### What is needed:
Restate all entries exactly.

### Supplied information:
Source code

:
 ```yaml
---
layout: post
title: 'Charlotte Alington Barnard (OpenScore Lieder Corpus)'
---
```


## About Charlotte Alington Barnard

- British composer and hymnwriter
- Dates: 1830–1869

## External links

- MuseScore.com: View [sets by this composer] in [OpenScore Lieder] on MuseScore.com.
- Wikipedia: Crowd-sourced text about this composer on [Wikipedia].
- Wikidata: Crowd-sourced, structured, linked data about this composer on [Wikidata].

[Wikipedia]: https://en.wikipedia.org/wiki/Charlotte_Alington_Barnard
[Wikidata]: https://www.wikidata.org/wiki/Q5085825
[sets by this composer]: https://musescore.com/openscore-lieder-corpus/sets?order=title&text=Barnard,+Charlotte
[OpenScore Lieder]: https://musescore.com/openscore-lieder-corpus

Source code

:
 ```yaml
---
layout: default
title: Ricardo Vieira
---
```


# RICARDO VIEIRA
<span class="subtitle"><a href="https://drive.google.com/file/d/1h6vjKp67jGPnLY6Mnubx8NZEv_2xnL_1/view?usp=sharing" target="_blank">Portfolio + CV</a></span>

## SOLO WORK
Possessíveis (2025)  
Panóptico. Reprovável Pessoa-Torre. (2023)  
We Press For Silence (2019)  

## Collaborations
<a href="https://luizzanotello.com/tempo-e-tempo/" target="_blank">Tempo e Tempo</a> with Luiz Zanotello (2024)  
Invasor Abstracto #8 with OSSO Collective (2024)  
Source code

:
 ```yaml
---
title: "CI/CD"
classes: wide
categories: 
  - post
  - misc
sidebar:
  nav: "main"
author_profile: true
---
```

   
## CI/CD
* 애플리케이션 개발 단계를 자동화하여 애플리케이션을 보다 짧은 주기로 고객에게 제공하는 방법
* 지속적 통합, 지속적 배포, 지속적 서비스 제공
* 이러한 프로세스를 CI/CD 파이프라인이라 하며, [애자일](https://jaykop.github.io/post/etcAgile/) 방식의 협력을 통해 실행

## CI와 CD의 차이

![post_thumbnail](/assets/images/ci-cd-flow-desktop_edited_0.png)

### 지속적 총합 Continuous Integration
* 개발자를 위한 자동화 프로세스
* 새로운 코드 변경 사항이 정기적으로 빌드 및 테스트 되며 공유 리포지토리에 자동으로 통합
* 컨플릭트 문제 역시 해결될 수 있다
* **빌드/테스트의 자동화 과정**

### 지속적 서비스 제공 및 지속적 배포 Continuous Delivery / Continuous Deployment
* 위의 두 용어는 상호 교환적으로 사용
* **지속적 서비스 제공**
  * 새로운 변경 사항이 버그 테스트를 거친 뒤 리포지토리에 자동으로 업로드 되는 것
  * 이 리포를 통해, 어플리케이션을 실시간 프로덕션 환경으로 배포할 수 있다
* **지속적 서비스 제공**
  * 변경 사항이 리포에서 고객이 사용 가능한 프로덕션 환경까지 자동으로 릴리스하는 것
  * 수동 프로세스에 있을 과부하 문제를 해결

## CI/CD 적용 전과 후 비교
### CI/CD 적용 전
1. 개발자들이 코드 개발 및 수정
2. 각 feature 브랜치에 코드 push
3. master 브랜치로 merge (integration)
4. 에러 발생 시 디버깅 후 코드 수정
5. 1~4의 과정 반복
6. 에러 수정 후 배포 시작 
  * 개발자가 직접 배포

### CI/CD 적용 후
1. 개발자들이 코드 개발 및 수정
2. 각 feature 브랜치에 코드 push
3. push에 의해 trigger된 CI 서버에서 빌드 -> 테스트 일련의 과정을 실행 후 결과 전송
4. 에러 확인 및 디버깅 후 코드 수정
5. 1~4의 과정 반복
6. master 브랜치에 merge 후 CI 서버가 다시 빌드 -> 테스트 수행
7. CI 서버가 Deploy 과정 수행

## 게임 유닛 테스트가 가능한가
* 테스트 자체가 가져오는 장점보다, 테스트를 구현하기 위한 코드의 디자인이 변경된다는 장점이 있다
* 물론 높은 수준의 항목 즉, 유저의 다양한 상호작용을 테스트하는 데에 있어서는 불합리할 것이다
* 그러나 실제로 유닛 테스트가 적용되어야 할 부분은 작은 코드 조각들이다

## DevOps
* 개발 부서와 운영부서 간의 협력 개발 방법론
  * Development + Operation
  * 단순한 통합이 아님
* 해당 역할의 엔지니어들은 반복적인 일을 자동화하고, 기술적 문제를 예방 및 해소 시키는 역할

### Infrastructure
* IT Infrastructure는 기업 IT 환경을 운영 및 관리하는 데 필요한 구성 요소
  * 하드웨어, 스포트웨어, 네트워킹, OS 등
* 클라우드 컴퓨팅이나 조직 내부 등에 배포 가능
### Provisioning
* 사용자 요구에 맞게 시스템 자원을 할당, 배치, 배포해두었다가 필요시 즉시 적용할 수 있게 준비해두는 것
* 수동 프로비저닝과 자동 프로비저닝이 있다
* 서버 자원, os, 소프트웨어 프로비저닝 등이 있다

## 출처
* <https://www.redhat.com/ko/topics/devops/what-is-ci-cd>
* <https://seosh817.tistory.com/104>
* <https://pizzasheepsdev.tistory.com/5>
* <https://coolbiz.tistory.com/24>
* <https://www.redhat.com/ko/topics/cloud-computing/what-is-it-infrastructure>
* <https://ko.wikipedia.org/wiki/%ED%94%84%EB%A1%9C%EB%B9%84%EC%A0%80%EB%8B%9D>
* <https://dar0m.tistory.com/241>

### The answer:
Source code

:
 ```yaml
---
layout: post
title: 'Charlotte Alington Barnard (OpenScore Lieder Corpus)'
---
```


## About Charlotte Alington Barnard

- British composer and hymnwriter
- Dates: 1830–1869

## External links

- MuseScore.com: View [sets by this composer] in [OpenScore Lieder] on MuseScore.com.
- Wikipedia: Crowd-sourced text about this composer on [Wikipedia].
- Wikidata: Crowd-sourced, structured, linked data about this composer on [Wikidata].

[Wikipedia]: https://en.wikipedia.org/wiki/Charlotte_Alington_Barnard
[Wikidata]: https://www.wikidata.org/wiki/Q5085825
[sets by this composer]: https://musescore.com/openscore-lieder-corpus/sets?order=title&text=Barnard,+Charlotte
[OpenScore Lieder]: https://musescore.com/openscore-lieder-corpus

Source code

:
 ```yaml
---
layout: default
title: Ricardo Vieira
---
```


# RICARDO VIEIRA
<span class="subtitle"><a href="https://drive.google.com/file/d/1h6vjKp67jGPnLY6Mnubx8NZEv_2xnL_1/view?usp=sharing" target="_blank">Portfolio + CV</a></span>

## SOLO WORK
Possessíveis (2025)  
Panóptico. Reprovável Pessoa-Torre. (2023)  
We Press For Silence (2019)  

## Collaborations
<a href="https://luizzanotello.com/tempo-e-tempo/" target="_blank">Tempo e Tempo</a> with Luiz Zanotello (2024)  
Invasor Abstracto #8 with OSSO Collective (2024)  
Source code

:
 ```yaml
---
title: "CI/CD"
classes: wide
categories: 
  - post
  - misc
sidebar:
  nav: "main"
author_profile: true
---
```

   
## CI/CD
* 애플리케이션 개발 단계를 자동화하여 애플리케이션을 보다 짧은 주기로 고객에게 제공하는 방법
* 지속적 통합, 지속적 배포, 지속적 서비스 제공
* 이러한 프로세스를 CI/CD 파이프라인이라 하며, [애자일](https://jaykop.github.io/post/etcAgile/) 방식의 협력을 통해 실행

## CI와 CD의 차이

![post_thumbnail](/assets/images/ci-cd-flow-desktop_edited_0.png)

### 지속적 총합 Continuous Integration
* 개발자를 위한 자동화 프로세스
* 새로운 코드 변경 사항이 정기적으로 빌드 및 테스트 되며 공유 리포지토리에 자동으로 통합
* 컨플릭트 문제 역시 해결될 수 있다
* **빌드/테스트의 자동화 과정**

### 지속적 서비스 제공 및 지속적 배포 Continuous Delivery / Continuous Deployment
* 위의 두 용어는 상호 교환적으로 사용
* **지속적 서비스 제공**
  * 새로운 변경 사항이 버그 테스트를 거친 뒤 리포지토리에 자동으로 업로드 되는 것
  * 이 리포를 통해, 어플리케이션을 실시간 프로덕션 환경으로 배포할 수 있다
* **지속적 서비스 제공**
  * 변경 사항이 리포에서 고객이 사용 가능한 프로덕션 환경까지 자동으로 릴리스하는 것
  * 수동 프로세스에 있을 과부하 문제를 해결

## CI/CD 적용 전과 후 비교
### CI/CD 적용 전
1. 개발자들이 코드 개발 및 수정
2. 각 feature 브랜치에 코드 push
3. master 브랜치로 merge (integration)
4. 에러 발생 시 디버깅 후 코드 수정
5. 1~4의 과정 반복
6. 에러 수정 후 배포 시작 
  * 개발자가 직접 배포

### CI/CD 적용 후
1. 개발자들이 코드 개발 및 수정
2. 각 feature 브랜치에 코드 push
3. push에 의해 trigger된 CI 서버에서 빌드 -> 테스트 일련의 과정을 실행 후 결과 전송
4. 에러 확인 및 디버깅 후 코드 수정
5. 1~4의 과정 반복
6. master 브랜치에 merge 후 CI 서버가 다시 빌드 -> 테스트 수행
7. CI 서버가 Deploy 과정 수행

## 게임 유닛 테스트가 가능한가
* 테스트 자체가 가져오는 장점보다, 테스트를 구현하기 위한 코드의 디자인이 변경된다는 장점이 있다
* 물론 높은 수준의 항목 즉, 유저의 다양한 상호작용을 테스트하는 데에 있어서는 불합리할 것이다
* 그러나 실제로 유닛 테스트가 적용되어야 할 부분은 작은 코드 조각들이다

## DevOps
* 개발 부서와 운영부서 간의 협력 개발 방법론
  * Development + Operation
  * 단순한 통합이 아님
* 해당 역할의 엔지니어들은 반복적인 일을 자동화하고, 기술적 문제를 예방 및 해소 시키는 역할

### Infrastructure
* IT Infrastructure는 기업 IT 환경을 운영 및 관리하는 데 필요한 구성 요소
  * 하드웨어, 스포트웨어, 네트워킹, OS 등
* 클라우드 컴퓨팅이나 조직 내부 등에 배포 가능
### Provisioning
* 사용자 요구에 맞게 시스템 자원을 할당, 배치, 배포해두었다가 필요시 즉시 적용할 수 있게 준비해두는 것
* 수동 프로비저닝과 자동 프로비저닝이 있다
* 서버 자원, os, 소프트웨어 프로비저닝 등이 있다

## 출처
* <https://www.redhat.com/ko/topics/devops/what-is-ci-cd>
* <https://seosh817.tistory.com/104>
* <https://pizzasheepsdev.tistory.com/5>
* <https://coolbiz.tistory.com/24>
* <https://www.redhat.com/ko/topics/cloud-computing/what-is-it-infrastructure>
* <https://ko.wikipedia.org/wiki/%ED%94%84%EB%A1%9C%EB%B9%84%EC%A0%80%EB%8B%9D>
* <https://dar0m.tistory.com/241>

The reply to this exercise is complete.